> **Activity**: Repeat the data that follows in full. Do not include the pictures.

───── Data extract

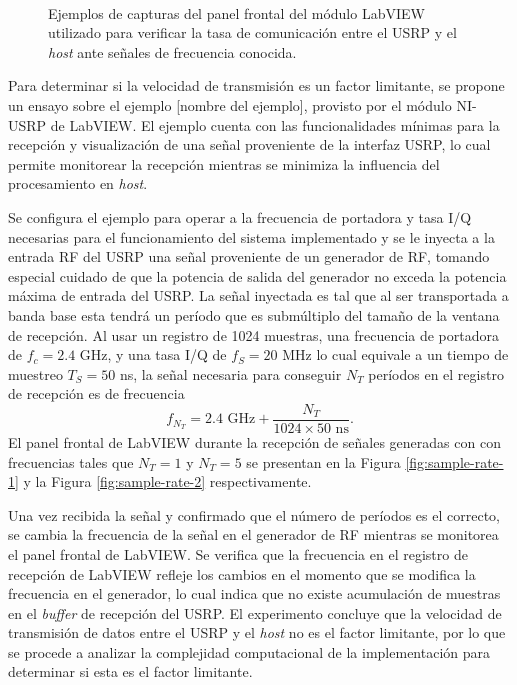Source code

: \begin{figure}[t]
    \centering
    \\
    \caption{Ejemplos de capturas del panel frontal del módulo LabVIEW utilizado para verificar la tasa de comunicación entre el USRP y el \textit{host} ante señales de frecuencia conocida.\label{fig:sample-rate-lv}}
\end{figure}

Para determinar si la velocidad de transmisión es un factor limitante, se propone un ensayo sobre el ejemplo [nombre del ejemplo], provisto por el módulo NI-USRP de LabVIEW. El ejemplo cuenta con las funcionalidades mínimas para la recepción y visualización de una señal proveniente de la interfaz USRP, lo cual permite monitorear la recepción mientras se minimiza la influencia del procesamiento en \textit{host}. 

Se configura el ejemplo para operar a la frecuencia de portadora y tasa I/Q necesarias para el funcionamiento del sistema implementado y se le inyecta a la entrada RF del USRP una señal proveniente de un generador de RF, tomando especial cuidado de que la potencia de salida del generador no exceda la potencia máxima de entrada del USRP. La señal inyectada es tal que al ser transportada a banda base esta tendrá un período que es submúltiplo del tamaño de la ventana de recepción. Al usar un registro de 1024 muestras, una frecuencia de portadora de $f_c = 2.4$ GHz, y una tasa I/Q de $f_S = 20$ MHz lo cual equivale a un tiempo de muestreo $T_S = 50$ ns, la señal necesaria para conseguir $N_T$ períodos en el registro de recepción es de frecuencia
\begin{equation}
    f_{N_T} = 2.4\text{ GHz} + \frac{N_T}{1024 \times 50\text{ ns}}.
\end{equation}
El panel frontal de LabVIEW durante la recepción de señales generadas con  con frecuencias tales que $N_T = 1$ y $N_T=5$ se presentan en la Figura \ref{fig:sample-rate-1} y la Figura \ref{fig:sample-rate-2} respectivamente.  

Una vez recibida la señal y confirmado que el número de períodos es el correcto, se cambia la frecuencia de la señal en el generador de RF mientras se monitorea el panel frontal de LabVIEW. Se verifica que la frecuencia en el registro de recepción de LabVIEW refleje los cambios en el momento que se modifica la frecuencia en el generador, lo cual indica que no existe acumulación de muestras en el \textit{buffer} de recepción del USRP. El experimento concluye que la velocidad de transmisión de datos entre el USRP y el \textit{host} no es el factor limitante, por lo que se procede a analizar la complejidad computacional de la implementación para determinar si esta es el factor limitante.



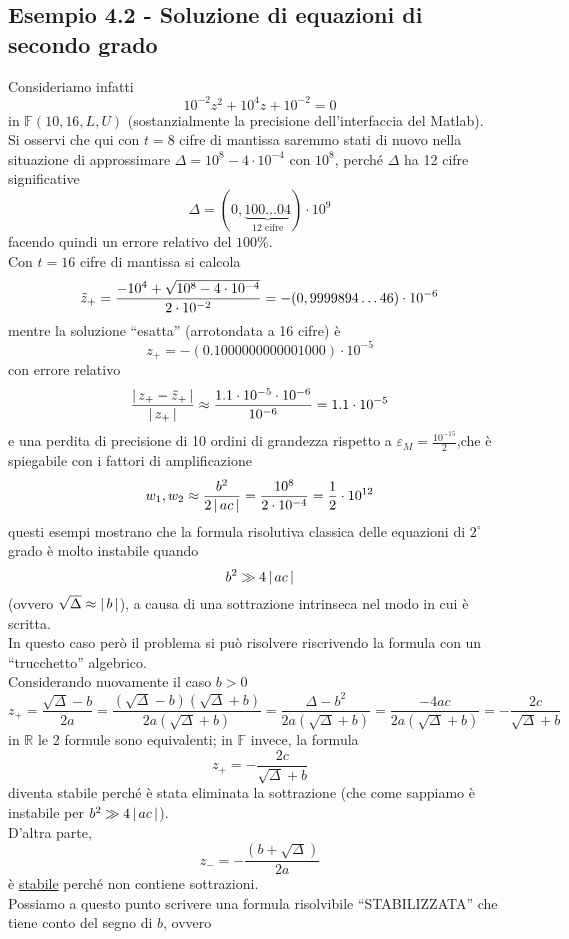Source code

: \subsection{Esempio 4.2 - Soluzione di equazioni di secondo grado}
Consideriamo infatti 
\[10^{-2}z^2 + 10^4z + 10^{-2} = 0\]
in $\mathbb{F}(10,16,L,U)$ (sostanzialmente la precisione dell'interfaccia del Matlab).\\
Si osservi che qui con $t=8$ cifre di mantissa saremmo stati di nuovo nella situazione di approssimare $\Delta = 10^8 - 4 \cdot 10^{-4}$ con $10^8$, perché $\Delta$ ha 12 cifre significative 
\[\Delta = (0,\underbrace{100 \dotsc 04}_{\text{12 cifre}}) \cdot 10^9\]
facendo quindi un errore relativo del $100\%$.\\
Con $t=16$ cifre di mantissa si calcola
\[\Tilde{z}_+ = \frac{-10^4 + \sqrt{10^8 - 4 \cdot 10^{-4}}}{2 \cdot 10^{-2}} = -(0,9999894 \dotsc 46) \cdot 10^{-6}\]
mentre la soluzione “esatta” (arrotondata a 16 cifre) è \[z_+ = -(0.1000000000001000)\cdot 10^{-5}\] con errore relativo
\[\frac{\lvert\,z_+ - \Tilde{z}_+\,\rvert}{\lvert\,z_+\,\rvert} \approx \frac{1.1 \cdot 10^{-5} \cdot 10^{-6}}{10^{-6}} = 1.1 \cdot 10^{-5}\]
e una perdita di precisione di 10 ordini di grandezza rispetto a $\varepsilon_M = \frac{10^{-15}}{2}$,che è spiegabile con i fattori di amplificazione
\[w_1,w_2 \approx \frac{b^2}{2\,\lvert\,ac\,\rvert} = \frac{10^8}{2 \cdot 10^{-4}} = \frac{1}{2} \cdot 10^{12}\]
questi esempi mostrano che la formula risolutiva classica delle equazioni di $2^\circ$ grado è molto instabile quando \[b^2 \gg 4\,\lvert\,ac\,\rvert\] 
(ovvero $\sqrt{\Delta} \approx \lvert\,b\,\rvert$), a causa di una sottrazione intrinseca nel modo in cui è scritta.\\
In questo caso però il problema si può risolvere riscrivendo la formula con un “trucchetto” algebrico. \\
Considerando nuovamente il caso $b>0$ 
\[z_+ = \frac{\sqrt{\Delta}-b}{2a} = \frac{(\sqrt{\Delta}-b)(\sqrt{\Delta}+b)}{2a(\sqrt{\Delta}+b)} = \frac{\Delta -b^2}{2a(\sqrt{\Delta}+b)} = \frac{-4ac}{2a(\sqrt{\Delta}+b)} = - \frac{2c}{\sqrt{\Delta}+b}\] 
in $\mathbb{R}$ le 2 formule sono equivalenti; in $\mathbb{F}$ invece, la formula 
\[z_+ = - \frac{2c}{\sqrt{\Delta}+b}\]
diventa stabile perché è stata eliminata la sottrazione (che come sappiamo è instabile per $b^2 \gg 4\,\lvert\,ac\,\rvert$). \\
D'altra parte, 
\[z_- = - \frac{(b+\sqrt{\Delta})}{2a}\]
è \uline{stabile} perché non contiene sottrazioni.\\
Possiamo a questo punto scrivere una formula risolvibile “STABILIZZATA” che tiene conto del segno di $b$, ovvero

──────────

> **Task output**:
Source code

: \begin{figure}[t]
    \centering
    \\
    \caption{Ejemplos de capturas del panel frontal del módulo LabVIEW utilizado para verificar la tasa de comunicación entre el USRP y el \textit{host} ante señales de frecuencia conocida.\label{fig:sample-rate-lv}}
\end{figure}

Para determinar si la velocidad de transmisión es un factor limitante, se propone un ensayo sobre el ejemplo [nombre del ejemplo], provisto por el módulo NI-USRP de LabVIEW. El ejemplo cuenta con las funcionalidades mínimas para la recepción y visualización de una señal proveniente de la interfaz USRP, lo cual permite monitorear la recepción mientras se minimiza la influencia del procesamiento en \textit{host}. 

Se configura el ejemplo para operar a la frecuencia de portadora y tasa I/Q necesarias para el funcionamiento del sistema implementado y se le inyecta a la entrada RF del USRP una señal proveniente de un generador de RF, tomando especial cuidado de que la potencia de salida del generador no exceda la potencia máxima de entrada del USRP. La señal inyectada es tal que al ser transportada a banda base esta tendrá un período que es submúltiplo del tamaño de la ventana de recepción. Al usar un registro de 1024 muestras, una frecuencia de portadora de $f_c = 2.4$ GHz, y una tasa I/Q de $f_S = 20$ MHz lo cual equivale a un tiempo de muestreo $T_S = 50$ ns, la señal necesaria para conseguir $N_T$ períodos en el registro de recepción es de frecuencia
\begin{equation}
    f_{N_T} = 2.4\text{ GHz} + \frac{N_T}{1024 \times 50\text{ ns}}.
\end{equation}
El panel frontal de LabVIEW durante la recepción de señales generadas con  con frecuencias tales que $N_T = 1$ y $N_T=5$ se presentan en la Figura \ref{fig:sample-rate-1} y la Figura \ref{fig:sample-rate-2} respectivamente.  

Una vez recibida la señal y confirmado que el número de períodos es el correcto, se cambia la frecuencia de la señal en el generador de RF mientras se monitorea el panel frontal de LabVIEW. Se verifica que la frecuencia en el registro de recepción de LabVIEW refleje los cambios en el momento que se modifica la frecuencia en el generador, lo cual indica que no existe acumulación de muestras en el \textit{buffer} de recepción del USRP. El experimento concluye que la velocidad de transmisión de datos entre el USRP y el \textit{host} no es el factor limitante, por lo que se procede a analizar la complejidad computacional de la implementación para determinar si esta es el factor limitante.



Source code

: \subsection{Esempio 4.2 - Soluzione di equazioni di secondo grado}
Consideriamo infatti 
\[10^{-2}z^2 + 10^4z + 10^{-2} = 0\]
in $\mathbb{F}(10,16,L,U)$ (sostanzialmente la precisione dell'interfaccia del Matlab).\\
Si osservi che qui con $t=8$ cifre di mantissa saremmo stati di nuovo nella situazione di approssimare $\Delta = 10^8 - 4 \cdot 10^{-4}$ con $10^8$, perché $\Delta$ ha 12 cifre significative 
\[\Delta = (0,\underbrace{100 \dotsc 04}_{\text{12 cifre}}) \cdot 10^9\]
facendo quindi un errore relativo del $100\%$.\\
Con $t=16$ cifre di mantissa si calcola
\[\Tilde{z}_+ = \frac{-10^4 + \sqrt{10^8 - 4 \cdot 10^{-4}}}{2 \cdot 10^{-2}} = -(0,9999894 \dotsc 46) \cdot 10^{-6}\]
mentre la soluzione “esatta” (arrotondata a 16 cifre) è \[z_+ = -(0.1000000000001000)\cdot 10^{-5}\] con errore relativo
\[\frac{\lvert\,z_+ - \Tilde{z}_+\,\rvert}{\lvert\,z_+\,\rvert} \approx \frac{1.1 \cdot 10^{-5} \cdot 10^{-6}}{10^{-6}} = 1.1 \cdot 10^{-5}\]
e una perdita di precisione di 10 ordini di grandezza rispetto a $\varepsilon_M = \frac{10^{-15}}{2}$,che è spiegabile con i fattori di amplificazione
\[w_1,w_2 \approx \frac{b^2}{2\,\lvert\,ac\,\rvert} = \frac{10^8}{2 \cdot 10^{-4}} = \frac{1}{2} \cdot 10^{12}\]
questi esempi mostrano che la formula risolutiva classica delle equazioni di $2^\circ$ grado è molto instabile quando \[b^2 \gg 4\,\lvert\,ac\,\rvert\] 
(ovvero $\sqrt{\Delta} \approx \lvert\,b\,\rvert$), a causa di una sottrazione intrinseca nel modo in cui è scritta.\\
In questo caso però il problema si può risolvere riscrivendo la formula con un “trucchetto” algebrico. \\
Considerando nuovamente il caso $b>0$ 
\[z_+ = \frac{\sqrt{\Delta}-b}{2a} = \frac{(\sqrt{\Delta}-b)(\sqrt{\Delta}+b)}{2a(\sqrt{\Delta}+b)} = \frac{\Delta -b^2}{2a(\sqrt{\Delta}+b)} = \frac{-4ac}{2a(\sqrt{\Delta}+b)} = - \frac{2c}{\sqrt{\Delta}+b}\] 
in $\mathbb{R}$ le 2 formule sono equivalenti; in $\mathbb{F}$ invece, la formula 
\[z_+ = - \frac{2c}{\sqrt{\Delta}+b}\]
diventa stabile perché è stata eliminata la sottrazione (che come sappiamo è instabile per $b^2 \gg 4\,\lvert\,ac\,\rvert$). \\
D'altra parte, 
\[z_- = - \frac{(b+\sqrt{\Delta})}{2a}\]
è \uline{stabile} perché non contiene sottrazioni.\\
Possiamo a questo punto scrivere una formula risolvibile “STABILIZZATA” che tiene conto del segno di $b$, ovvero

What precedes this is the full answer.